For evidence of one of the latest music trends, look no further than Baptistcare Yallambee Residential Care in Mundaring where residents have been taking ukulele lessons.
The newly popular four-stringed folk instrument first made an appearance at Baptistcare Yallambee a month ago at the suggestion of a staff member who had recently made a ukulele and thought some lessons might be a fun activity that could also help support residents’ fine motor skills.
The search for a teacher led them to Roger McGrath of Go Instrumental in Mundaring, who kindly offered to volunteer his time once a week to teach some ukulele basics.
The result is a joyous weekly musical get-together that everyone can join in, whether they’re strumming along on the ukulele, keeping the beat with rhythm sticks and tambourines, or simply singing along.
“The ukulele is hugely popular everywhere at the moment,” Mr McGrath said.
“It’s approachable and can be a good introduction to learning an instrument because it’s quite user-friendly and very forgiving.”
To help get the sessions at Baptistcare Yallambee up and running, the local community donated a number of ukuleles, which Mr McGrath tuned and repaired for free.
“Some of the residents in the group played an instrument as a child so are enjoying the opportunity to pick up one up again, while others have never played before,” he said.
“The beauty of the ukulele is that it’s largely an accompanying instrument, so you can just strum along and feel part of the music.”
Mr McGrath has been teaching guitar and ukulele for 15 years and said volunteering at Baptistcare Yallambee was very rewarding.
“I haven’t volunteered before or taught in a residential care environment, so I too am getting a lot out of the sessions,” he said.
Music is a big part of life at Baptistcare Yallambee, although this is the first time that music lessons have been organised.

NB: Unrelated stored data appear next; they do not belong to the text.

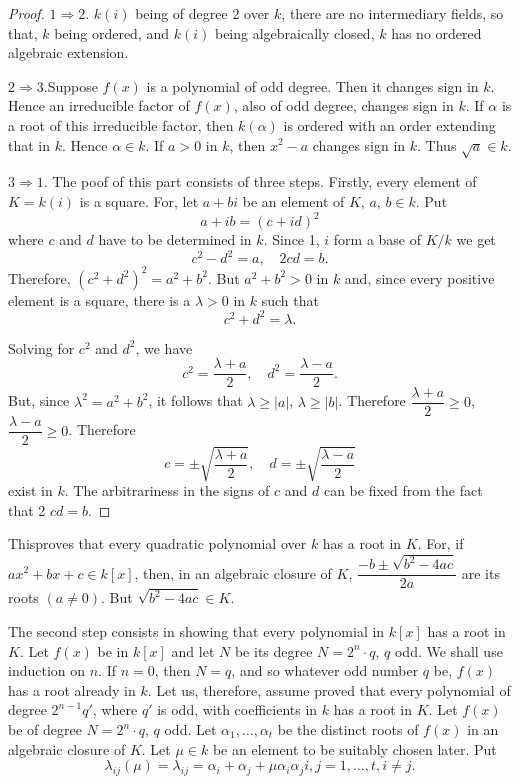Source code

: \begin{proof}
$1\Rightarrow 2$. $k(i)$ being of degree 2 over $k$, there are no
  intermediary fields, so that, $k$ being ordered, and $k(i)$ being
  algebraically closed, $k$ has no ordered algebraic extension.

$2 \Rightarrow 3$.\pageoriginale Suppose $f(x)$ is a polynomial of odd
  degree. Then 
  it changes sign in $k$. Hence an irreducible factor of $f(x)$, also
  of odd degree, changes sign in $k$. If $\alpha$ is a root of this
  irreducible factor, then $k(\alpha)$ is ordered with an order
  extending that in $k$. Hence $\alpha \in k$. If $a>0$ in $k$, then
  $x^2-a$ changes sign in $k$. Thus $\sqrt{a} \in k$.

$3 \Rightarrow 1$. The poof of this part consists of three
  steps. Firstly, every element of $K=k(i)$ is a square. For, let
  $a+bi$ be an element of $K$, $a$, $b\in k$. Put
$$
a+ib = (c+id)^2
$$
where $c$ and $d$ have to be determined in $k$. Since 1, $i$ form a
base of $K/k$ we get
$$
c^2-d^2 = a, \quad 2cd =b.
$$
Therefore, $(c^2+d^2)^2 = a^2+b^2$. But $a^2+b^2>0$ in $k$ and, since
every positive element is a square, there is a $\lambda >0$ in $k$
such that 
$$
c^2+d^2=\lambda.
$$

Solving for $c^2$ and $d^2$, we have
$$
c^2 = \frac{\lambda +a}{2},  \quad  d^2=\frac{\lambda-a}{2}.
$$
But, since $\lambda^2=a^2+b^2$, it follows that $\lambda \geq |a|$,
$\lambda \geq |b|$. Therefore $\dfrac{\lambda+a}{2} \geq 0$,
$\dfrac{\lambda-a}{2} \geq 0$. Therefore
$$
c = \pm \sqrt{\frac{\lambda+a}{2}}, \quad d = \pm
\sqrt{\frac{\lambda-a}{2}} 
$$ 
exist in $k$. The arbitrariness in the signs of $c$ and $d$ can be
fixed from the fact that 2 $cd =b$.
\end{proof}

This\pageoriginale proves that every quadratic polynomial over $k$ has
a root in $K$. For, if $ax^2 + bx + c \in k [x]$, then, in an
algebraic closure of $K$, $\dfrac{-b\pm \sqrt{b^2-4ac}}{2a}$ are its
roots $(a\neq 0)$. But $\sqrt{b^2-4ac} \in K$. 

The second step consists in showing that every polynomial in $k[x]$
has a root in $K$. Let $f(x)$ be in $k[x]$ and let $N$ be its degree
$N=2^n \cdot q$, $q$ odd. We shall use induction on $n$. If $n=0$,
then $N=q$, and so whatever odd number $q$ be, $f(x)$ has a root
already in $k$. Let us, therefore, assume proved that every polynomial
of degree $2^{n-1} q'$, where $q'$ is odd, with coefficients in $k$
has a root in $K$. Let $f(x)$ be of degree $N = 2^n \cdot q$, $q$
odd. Let $\alpha_1, \ldots, \alpha_t$ be the distinct roots of $f(x)$
in an algebraic closure of $K$. Let $\mu \in k$ be an element to be
suitably chosen later. Put 
$$
\lambda_{ij}(\mu) = \lambda_{ij} = \alpha_i  + \alpha_j + \mu \alpha_i
\alpha_j i, j = 1, \ldots, t, i \neq j.
$$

Choir practice, musical bingo and music quizzes are all weekly highlights on the busy Baptistcare Yallambee activities calendar.
Leanne Ruggiero, Lifestyle Coordinator at Baptistcare Yallambee, said the ukulele sessions were something new and different.
“The lessons have evolved into joyful weekly music and sing-along gatherings that bring a range of benefits, and it’s good fun too,” Ms Ruggiero said.
“A number of residents are keen to focus on the ukulele, while others enjoy just being part of the music-making and singing.
“At Baptistcare, we are always listening to what the residents want, which means trying new things and seeing where they lead,” Ms Ruggiero said.